Friday, December 18, 2009

The Choir. A moment to remember.


Transition.

Heather is a member of a new community choir on the island and tonight, just before Christmas, is their first concert in the Anglican church which they have borrowed for this occasion. It is a large choir ( 60 people) and looks splendid on the risers in front of the altar and pipe organ. With this many members they could pack the church with relatives alone, but in fact the community as a whole comes out on several cold winter evenings like this to support not just this choir but another of similar size and several smaller ones. And that`s just choirs! It is a very lively place, this little island of ours.

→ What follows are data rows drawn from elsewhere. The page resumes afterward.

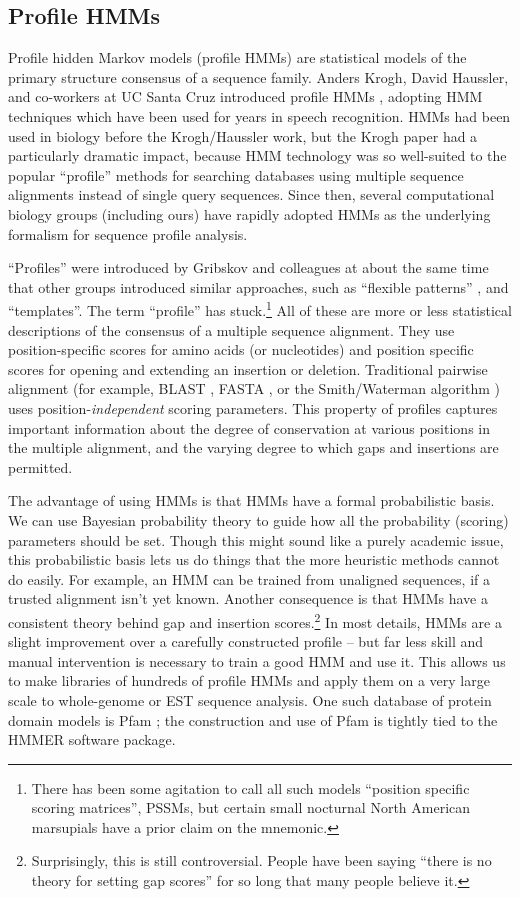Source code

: \subsection {Profile HMMs}

Profile hidden Markov models (profile HMMs) are statistical models of
the primary structure consensus of a sequence family. Anders Krogh,
David Haussler, and co-workers at UC Santa Cruz introduced profile
HMMs \cite{Krogh94}, adopting HMM techniques which have been used for
years in speech recognition. HMMs had been used in biology before the
Krogh/Haussler work, but the Krogh paper had a particularly dramatic
impact, because HMM technology was so well-suited to the popular
``profile'' methods for searching databases using multiple sequence
alignments instead of single query sequences. Since then, several
computational biology groups (including ours) have rapidly adopted
HMMs as the underlying formalism for sequence profile analysis.

``Profiles'' were introduced by Gribskov and colleagues
\cite{Gribskov87,Gribskov90} at about the same time
that other groups introduced similar approaches, such as ``flexible
patterns'' \cite{Barton90}, and
``templates''\cite{Bashford87,Taylor86}. The term ``profile'' has
stuck.\footnote{There has been some agitation to call all such models
``position specific scoring matrices'', PSSMs, but certain small
nocturnal North American marsupials have a prior claim on the
mnemonic.}  All of these are more or less statistical descriptions of
the consensus of a multiple sequence alignment. They use
position-specific scores for amino acids (or nucleotides) and position
specific scores for opening and extending an insertion or deletion.
Traditional pairwise alignment (for example, BLAST
\cite{Altschul90}, FASTA \cite{Pearson88}, or the Smith/Waterman
algorithm \cite{Smith81}) uses position-{\em independent} scoring
parameters. This property of profiles captures important information
about the degree of conservation at various positions in the multiple
alignment, and the varying degree to which gaps and insertions are
permitted.

The advantage of using HMMs is that HMMs have a formal probabilistic
basis. We can use Bayesian probability theory to guide how all the
probability (scoring) parameters should be set. Though this might
sound like a purely academic issue, this probabilistic basis lets us
do things that the more heuristic methods cannot do easily. For
example, an HMM can be trained from unaligned sequences, if a trusted
alignment isn't yet known. Another consequence is that HMMs have a
consistent theory behind gap and insertion scores.\footnote{
Surprisingly, this is still controversial.  People have been saying
``there is no theory for setting gap scores'' for so long that many
people believe it.} In most details, HMMs are a slight improvement
over a carefully constructed profile -- but far less skill and manual
intervention is necessary to train a good HMM and use it.  This allows
us to make libraries of hundreds of profile HMMs and apply them on a
very large scale to whole-genome or EST sequence analysis.  One such
database of protein domain models is Pfam \cite{Sonnhammer97}; the
construction and use of Pfam is tightly tied to the HMMER software
package.

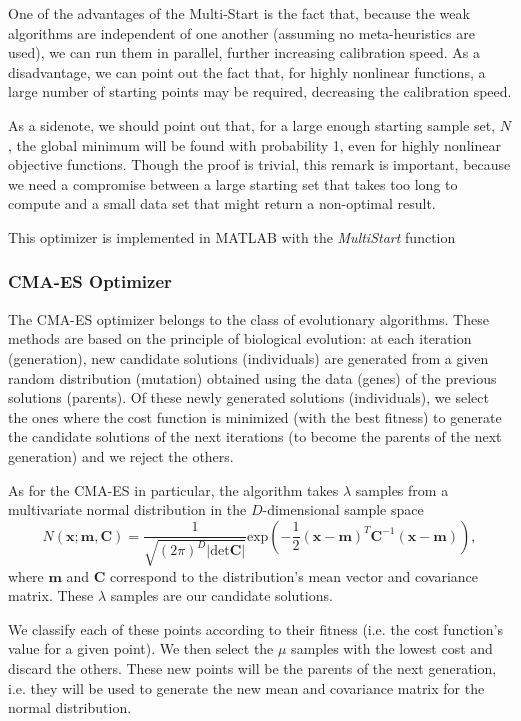 One of the advantages of the Multi-Start is the fact that, because the weak algorithms are independent of one another (assuming no meta-heuristics are used), we can run them in parallel, further increasing calibration speed.
As a disadvantage, we can point out the fact that, for highly nonlinear functions, a large number of starting points may be required, decreasing the calibration speed.

As a sidenote, we should point out that, for a large enough starting sample set, $N$, the global minimum will be found with probability 1, even for highly nonlinear objective functions. Though the proof is trivial, this remark is important, because we need a compromise between a large starting set that takes too long to compute and a small data set that might return a non-optimal result.


This optimizer is implemented in MATLAB with the \emph{MultiStart} function~\cite{MATLABMS}

\subsubsection{CMA-ES Optimizer}
The CMA-ES optimizer belongs to the class of evolutionary algorithms. These methods are based on the principle of biological evolution: at each iteration (generation), new candidate solutions (individuals) are generated from a given random distribution (mutation) obtained using the data (genes) of the previous solutions (parents). Of these newly generated solutions (individuals), we select the ones where the cost function is minimized (with the best fitness) to generate the candidate solutions of the next iterations (to become the parents of the next generation) and we reject the others.



As for the CMA-ES in particular, the algorithm takes $\lambda$ samples from a multivariate normal distribution in the $D$-dimensional sample space
\begin{equation}
N(\mathbf{x;m,C})=\frac{1}{\sqrt{(2\pi)^D|\mathrm{det}\mathbf{C}|}}\mathrm{exp}\left(-\frac{1}{2}(\mathbf{x}-\mathbf{m})^T\mathbf{C}^{-1}(\mathbf{x}-\mathbf{m})\right),
\end{equation}
\noindent where $\mathbf{m}$ and $\mathbf{C}$ correspond to the distribution's mean vector and covariance matrix.
These $\lambda$ samples are our candidate solutions.

We classify each of these points according to their fitness (i.e. the cost function's value for a given point). We then select the $\mu$ samples with the lowest cost and discard the others. These new points will be the parents of the next generation, i.e. they will be used to generate the new mean and covariance matrix for the normal distribution.



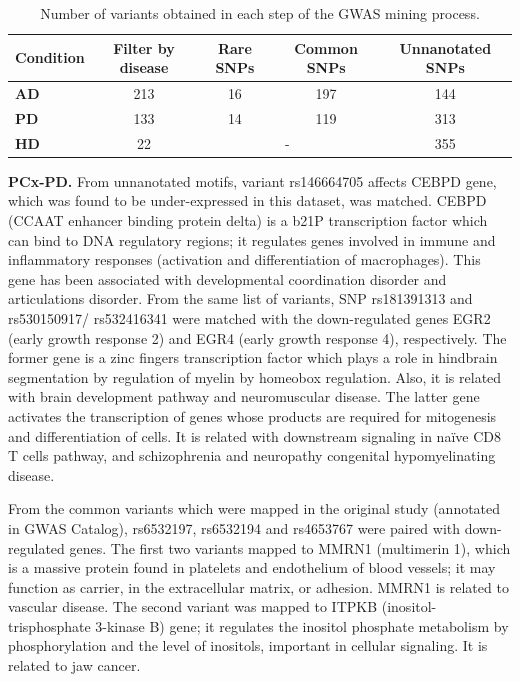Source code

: \begin{table}[ht]
\centering
\caption{Number of variants obtained in each step of the GWAS mining process.}
\label{tab:gwas}
\begin{tabular}{lcccc}
\hline
\textbf{Condition} & \textbf{Filter by disease} & \textbf{Rare SNPs} & \textbf{Common SNPs} & \textbf{Unnanotated SNPs} \\ \hline
\textbf{AD} & 213 & 16        & 197       & 144 \\
\textbf{PD} & 133 & 14        & 119       & 313 \\
\textbf{HD} & 22  & \multicolumn{2}{c}{-} & 355 \\ \hline
\end{tabular}

\end{table}

\textbf{PCx-PD.} From unnanotated motifs, variant rs146664705 affects CEBPD gene, which was found to be under-expressed in this dataset, was matched. CEBPD (CCAAT enhancer binding protein delta) is a b21P transcription factor which can bind to DNA regulatory regions; it regulates genes involved in immune and inflammatory responses (activation and differentiation of macrophages). This gene has been associated with developmental coordination disorder and articulations disorder. From the same list of variants, SNP rs181391313 and rs530150917/ rs532416341 were matched with the down-regulated genes EGR2 (early growth response 2) and EGR4 (early growth response 4), respectively. The former gene is a zinc fingers transcription factor which plays a role in hindbrain segmentation by regulation of myelin by homeobox regulation. Also, it is related with brain development pathway and neuromuscular disease. The latter gene activates the transcription of genes whose products are required for mitogenesis and differentiation of cells. It is related with downstream signaling in naïve CD8 T cells pathway, and schizophrenia and neuropathy congenital hypomyelinating disease.

From the common variants which were mapped in the original study (annotated in GWAS Catalog), rs6532197, rs6532194 and rs4653767 were paired with down-regulated genes. The first two variants mapped to MMRN1 (multimerin 1), which is a massive protein found in platelets and endothelium of blood vessels; it may function as carrier, in the extracellular matrix, or adhesion. MMRN1 is related to vascular disease. The second variant was mapped to ITPKB (inositol-trisphosphate 3-kinase B) gene; it regulates the inositol phosphate metabolism by phosphorylation and the level of inositols, important in cellular signaling. It is related to jaw cancer.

I sit well back in the pews to get the full range of sound and as the program unfolds I begin to look carefully at the individuals singing there. Some are young or in mid-life, but many I recognize from thirty years ago who were here when we ourselves first arrived. Then they were in their twenties or thirties, now they are so grey, their faces set into the forms that tell of personalities and their life journeys. Others are more recent retirees from around the world determined to throw their enthusiasm into their new, and perhaps last, island home. The spotlights angle down onto faces that seem so vulnerable, caught up as they are in the singing. I am planning to take my photography into a study of people next year and already I am taking the first steps by focussing on personality, faces, and the angles of light that will bring all this to my camera`s lens.

It is interesting though, how all the elder faces are so beautiful. One would naturally look for it in the faces of youth, but here it is shining out of these lined faces much more powerfully than one would expect. Partly, it is the music that is transfiguring them, - they are the song they are singing - and partly too it is the sheer polishing, like rocks in a streambed, they have achieved as they slipped through the years. As we all, in the choir and in the audience, slide closer to the end of our lives we are beginning to be transformed, not “In a moment, in a twinkling of a eye”* but through the much more sure and steady progress of living through the joys and trials that fate has brought us or which we have struggled to achieve. We are all the singer and the song and this is a moment to remember.

* Handel`s ‘Messiah’.

1 comment:

Travis and Maggie said...

Travis and I were talking about this sort of thing earlier. Some people become more beautiful with age, as if their beautiful self is becoming more visible while their body wanes, becoming more transparent to the light within. Sometimes its the opposite, a beautiful young person will grow to be an unattractive older person, as if all their anger, bitterness etc. has somehow disfigured them. But in the moment of complete absorbtion and surrender I suppose those with greater depth would shine the strongest. I will watch for that.